**Exercise goal:** Tell me how many lines in the entries below contain the word "push"; reply with the number and nothing else.
--- START ---
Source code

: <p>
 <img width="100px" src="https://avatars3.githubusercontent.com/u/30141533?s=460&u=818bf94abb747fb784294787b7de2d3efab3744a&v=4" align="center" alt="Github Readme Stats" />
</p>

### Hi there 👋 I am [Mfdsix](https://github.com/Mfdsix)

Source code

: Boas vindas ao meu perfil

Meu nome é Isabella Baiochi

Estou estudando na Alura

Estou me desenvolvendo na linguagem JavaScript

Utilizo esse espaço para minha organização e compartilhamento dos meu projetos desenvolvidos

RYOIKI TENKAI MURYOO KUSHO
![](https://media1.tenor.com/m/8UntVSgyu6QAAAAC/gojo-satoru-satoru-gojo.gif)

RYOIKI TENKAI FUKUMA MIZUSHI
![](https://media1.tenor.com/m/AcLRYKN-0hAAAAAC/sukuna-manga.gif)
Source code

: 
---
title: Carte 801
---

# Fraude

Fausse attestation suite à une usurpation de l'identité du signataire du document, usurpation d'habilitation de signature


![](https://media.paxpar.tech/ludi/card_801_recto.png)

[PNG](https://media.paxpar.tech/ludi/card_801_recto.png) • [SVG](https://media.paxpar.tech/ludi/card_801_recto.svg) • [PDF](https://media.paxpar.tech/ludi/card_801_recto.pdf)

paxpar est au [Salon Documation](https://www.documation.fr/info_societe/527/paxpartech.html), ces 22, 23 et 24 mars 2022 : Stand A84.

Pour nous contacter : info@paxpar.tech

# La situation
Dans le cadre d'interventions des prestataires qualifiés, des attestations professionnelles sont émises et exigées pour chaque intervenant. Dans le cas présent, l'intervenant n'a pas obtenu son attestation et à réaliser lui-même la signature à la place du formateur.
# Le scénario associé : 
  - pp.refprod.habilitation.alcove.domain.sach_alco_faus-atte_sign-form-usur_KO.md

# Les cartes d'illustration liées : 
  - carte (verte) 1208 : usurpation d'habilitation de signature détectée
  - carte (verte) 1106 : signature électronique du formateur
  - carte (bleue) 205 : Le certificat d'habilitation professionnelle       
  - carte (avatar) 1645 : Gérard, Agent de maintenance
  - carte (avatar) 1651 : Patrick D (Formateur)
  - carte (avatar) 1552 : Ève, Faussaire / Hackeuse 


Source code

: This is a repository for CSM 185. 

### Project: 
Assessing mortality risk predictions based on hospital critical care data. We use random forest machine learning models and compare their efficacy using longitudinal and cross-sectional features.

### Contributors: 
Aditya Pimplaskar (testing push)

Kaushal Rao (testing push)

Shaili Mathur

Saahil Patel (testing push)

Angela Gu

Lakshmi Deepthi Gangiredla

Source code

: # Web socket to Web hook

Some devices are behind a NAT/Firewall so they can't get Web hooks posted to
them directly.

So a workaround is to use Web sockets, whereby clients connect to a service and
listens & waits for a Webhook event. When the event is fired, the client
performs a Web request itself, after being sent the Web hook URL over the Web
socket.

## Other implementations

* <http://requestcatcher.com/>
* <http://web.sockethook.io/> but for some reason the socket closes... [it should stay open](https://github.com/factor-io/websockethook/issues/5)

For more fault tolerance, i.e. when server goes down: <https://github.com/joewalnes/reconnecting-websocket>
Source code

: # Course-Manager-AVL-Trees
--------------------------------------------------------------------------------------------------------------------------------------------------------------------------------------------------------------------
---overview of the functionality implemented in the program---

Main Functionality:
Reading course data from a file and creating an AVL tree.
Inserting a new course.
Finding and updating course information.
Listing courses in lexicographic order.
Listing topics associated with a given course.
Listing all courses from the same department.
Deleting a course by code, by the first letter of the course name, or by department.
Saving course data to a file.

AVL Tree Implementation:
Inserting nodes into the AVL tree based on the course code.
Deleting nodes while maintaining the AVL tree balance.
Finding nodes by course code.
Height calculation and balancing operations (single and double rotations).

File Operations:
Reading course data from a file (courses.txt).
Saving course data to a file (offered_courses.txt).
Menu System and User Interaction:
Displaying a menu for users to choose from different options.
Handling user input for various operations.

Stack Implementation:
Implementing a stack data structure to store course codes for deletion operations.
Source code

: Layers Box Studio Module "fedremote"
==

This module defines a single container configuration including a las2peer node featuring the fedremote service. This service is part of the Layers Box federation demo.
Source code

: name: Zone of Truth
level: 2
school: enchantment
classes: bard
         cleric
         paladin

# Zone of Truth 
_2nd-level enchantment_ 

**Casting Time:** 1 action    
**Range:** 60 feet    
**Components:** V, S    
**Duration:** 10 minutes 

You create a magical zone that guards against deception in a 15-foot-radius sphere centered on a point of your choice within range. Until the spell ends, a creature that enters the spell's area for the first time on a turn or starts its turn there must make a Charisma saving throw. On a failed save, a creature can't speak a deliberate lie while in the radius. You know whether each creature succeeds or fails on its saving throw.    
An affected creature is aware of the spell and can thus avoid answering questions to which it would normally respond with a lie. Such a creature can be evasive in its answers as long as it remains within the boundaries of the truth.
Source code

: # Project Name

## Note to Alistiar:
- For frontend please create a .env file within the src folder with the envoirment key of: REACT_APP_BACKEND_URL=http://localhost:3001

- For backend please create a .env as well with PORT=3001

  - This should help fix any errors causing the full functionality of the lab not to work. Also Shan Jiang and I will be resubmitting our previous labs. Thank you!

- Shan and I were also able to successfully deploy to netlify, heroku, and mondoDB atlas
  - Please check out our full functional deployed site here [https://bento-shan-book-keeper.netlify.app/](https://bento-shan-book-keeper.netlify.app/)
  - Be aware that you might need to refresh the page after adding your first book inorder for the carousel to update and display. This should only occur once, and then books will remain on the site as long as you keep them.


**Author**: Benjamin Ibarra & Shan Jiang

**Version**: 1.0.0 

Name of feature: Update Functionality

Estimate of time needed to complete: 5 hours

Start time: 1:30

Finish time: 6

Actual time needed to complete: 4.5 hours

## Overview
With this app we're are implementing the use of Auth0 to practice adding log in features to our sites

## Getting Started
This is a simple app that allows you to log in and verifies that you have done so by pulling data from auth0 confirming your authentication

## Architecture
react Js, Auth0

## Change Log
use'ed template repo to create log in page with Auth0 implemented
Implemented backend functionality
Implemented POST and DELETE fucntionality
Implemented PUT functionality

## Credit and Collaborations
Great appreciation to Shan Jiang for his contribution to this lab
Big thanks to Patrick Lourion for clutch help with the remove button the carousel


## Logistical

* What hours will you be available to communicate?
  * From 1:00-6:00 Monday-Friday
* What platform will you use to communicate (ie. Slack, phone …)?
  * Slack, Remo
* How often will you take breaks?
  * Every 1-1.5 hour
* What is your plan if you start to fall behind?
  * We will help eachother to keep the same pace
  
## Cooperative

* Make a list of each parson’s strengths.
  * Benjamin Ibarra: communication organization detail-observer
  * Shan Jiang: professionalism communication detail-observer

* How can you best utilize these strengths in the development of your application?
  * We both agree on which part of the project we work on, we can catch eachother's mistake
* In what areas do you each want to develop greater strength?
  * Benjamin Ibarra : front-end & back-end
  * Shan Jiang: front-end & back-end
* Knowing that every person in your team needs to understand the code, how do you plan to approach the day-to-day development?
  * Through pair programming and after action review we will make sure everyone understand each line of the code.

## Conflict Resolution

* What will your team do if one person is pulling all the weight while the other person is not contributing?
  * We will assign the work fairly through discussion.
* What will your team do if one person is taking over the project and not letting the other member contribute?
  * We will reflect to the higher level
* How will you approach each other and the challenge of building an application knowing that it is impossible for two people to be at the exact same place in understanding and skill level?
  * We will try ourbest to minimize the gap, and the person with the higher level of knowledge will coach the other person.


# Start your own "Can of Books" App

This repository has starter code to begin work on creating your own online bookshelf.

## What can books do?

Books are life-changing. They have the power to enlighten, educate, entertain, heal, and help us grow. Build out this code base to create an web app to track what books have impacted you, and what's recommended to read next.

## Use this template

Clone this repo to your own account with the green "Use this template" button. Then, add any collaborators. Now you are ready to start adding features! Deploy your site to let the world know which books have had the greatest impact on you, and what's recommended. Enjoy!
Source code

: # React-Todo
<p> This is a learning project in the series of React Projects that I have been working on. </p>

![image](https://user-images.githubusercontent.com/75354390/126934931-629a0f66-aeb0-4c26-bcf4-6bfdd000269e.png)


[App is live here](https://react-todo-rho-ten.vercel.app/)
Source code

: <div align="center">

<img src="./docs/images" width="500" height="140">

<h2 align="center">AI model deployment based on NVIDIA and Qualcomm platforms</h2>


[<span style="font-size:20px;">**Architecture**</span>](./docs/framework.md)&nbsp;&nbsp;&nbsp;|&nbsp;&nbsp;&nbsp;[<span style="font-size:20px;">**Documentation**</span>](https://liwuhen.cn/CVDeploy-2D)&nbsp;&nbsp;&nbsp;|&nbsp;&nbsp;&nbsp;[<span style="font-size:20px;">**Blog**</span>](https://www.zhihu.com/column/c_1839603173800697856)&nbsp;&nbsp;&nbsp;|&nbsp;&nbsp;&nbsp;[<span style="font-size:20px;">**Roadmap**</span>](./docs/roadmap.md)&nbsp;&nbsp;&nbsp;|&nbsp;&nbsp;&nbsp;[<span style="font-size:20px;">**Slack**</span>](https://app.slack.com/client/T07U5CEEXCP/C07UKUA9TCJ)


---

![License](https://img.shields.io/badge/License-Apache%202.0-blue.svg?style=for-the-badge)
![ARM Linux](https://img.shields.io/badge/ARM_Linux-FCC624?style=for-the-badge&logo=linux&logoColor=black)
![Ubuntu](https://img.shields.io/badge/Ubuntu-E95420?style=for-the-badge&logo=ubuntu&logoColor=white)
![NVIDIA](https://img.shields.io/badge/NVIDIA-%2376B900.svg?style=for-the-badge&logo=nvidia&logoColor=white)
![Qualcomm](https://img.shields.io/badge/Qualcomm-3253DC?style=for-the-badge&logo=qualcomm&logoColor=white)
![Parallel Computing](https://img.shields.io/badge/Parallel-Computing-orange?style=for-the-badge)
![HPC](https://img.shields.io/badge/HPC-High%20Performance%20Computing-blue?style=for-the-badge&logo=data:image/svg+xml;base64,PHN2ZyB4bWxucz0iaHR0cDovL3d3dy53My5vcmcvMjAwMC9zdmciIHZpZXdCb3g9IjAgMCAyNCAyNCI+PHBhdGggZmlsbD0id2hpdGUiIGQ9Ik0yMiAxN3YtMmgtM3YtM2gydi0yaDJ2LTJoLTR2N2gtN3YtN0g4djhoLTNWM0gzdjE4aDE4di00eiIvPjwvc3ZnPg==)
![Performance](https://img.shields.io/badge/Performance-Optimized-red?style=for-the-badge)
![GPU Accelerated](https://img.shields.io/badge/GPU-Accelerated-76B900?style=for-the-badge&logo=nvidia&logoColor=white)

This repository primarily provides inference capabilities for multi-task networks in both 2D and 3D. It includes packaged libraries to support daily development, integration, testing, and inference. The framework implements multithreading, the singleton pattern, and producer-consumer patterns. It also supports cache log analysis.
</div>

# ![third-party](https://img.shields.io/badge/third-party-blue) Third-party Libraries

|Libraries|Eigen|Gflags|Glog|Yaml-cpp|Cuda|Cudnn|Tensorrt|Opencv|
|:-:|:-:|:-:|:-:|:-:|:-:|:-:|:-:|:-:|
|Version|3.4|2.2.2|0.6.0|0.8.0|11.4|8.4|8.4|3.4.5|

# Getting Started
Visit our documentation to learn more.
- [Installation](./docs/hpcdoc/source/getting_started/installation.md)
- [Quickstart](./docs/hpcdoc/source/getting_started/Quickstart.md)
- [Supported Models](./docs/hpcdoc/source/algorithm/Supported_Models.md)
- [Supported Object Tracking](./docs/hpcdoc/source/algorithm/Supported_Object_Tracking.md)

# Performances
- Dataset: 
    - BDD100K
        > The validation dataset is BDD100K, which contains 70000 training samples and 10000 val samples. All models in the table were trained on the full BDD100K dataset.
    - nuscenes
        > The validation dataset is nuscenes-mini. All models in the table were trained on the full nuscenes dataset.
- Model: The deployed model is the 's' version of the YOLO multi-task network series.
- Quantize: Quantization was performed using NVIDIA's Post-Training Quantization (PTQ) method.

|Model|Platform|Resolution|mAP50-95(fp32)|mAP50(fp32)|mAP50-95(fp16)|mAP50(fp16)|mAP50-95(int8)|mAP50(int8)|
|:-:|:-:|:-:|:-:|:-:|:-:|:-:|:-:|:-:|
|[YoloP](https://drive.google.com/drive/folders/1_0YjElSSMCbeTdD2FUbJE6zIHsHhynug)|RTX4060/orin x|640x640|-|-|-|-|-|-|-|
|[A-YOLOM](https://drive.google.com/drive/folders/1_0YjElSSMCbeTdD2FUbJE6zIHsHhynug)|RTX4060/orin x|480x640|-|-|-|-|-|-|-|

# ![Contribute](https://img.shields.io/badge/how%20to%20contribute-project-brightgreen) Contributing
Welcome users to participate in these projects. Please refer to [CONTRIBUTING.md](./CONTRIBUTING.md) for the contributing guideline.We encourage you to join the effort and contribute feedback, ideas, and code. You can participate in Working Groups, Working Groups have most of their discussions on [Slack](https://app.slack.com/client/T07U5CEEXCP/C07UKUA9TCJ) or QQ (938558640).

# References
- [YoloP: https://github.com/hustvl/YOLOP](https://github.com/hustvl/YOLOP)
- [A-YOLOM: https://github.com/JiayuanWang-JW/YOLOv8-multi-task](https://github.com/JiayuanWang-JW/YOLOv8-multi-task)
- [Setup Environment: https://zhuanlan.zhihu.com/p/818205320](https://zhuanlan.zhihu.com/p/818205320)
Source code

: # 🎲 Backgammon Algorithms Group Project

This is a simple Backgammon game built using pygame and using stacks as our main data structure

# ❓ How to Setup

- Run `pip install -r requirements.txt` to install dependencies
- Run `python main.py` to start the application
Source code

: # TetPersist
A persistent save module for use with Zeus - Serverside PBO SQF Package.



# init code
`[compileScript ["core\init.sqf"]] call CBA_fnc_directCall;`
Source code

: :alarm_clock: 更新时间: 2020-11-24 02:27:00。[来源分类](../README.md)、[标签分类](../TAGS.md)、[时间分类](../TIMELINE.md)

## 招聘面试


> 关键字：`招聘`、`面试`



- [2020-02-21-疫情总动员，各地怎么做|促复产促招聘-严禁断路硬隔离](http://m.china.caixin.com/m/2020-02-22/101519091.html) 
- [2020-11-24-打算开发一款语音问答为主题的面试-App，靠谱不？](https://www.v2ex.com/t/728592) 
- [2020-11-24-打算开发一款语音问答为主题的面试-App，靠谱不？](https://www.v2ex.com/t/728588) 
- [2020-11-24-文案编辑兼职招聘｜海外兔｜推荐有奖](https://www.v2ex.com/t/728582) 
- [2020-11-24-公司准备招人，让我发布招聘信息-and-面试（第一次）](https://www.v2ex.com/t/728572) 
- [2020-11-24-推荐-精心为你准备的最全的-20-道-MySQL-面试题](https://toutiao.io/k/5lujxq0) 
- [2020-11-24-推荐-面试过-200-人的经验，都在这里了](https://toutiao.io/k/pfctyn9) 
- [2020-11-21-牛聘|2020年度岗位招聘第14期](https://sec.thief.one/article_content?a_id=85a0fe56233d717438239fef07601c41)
--- END ---
**Response area:** 3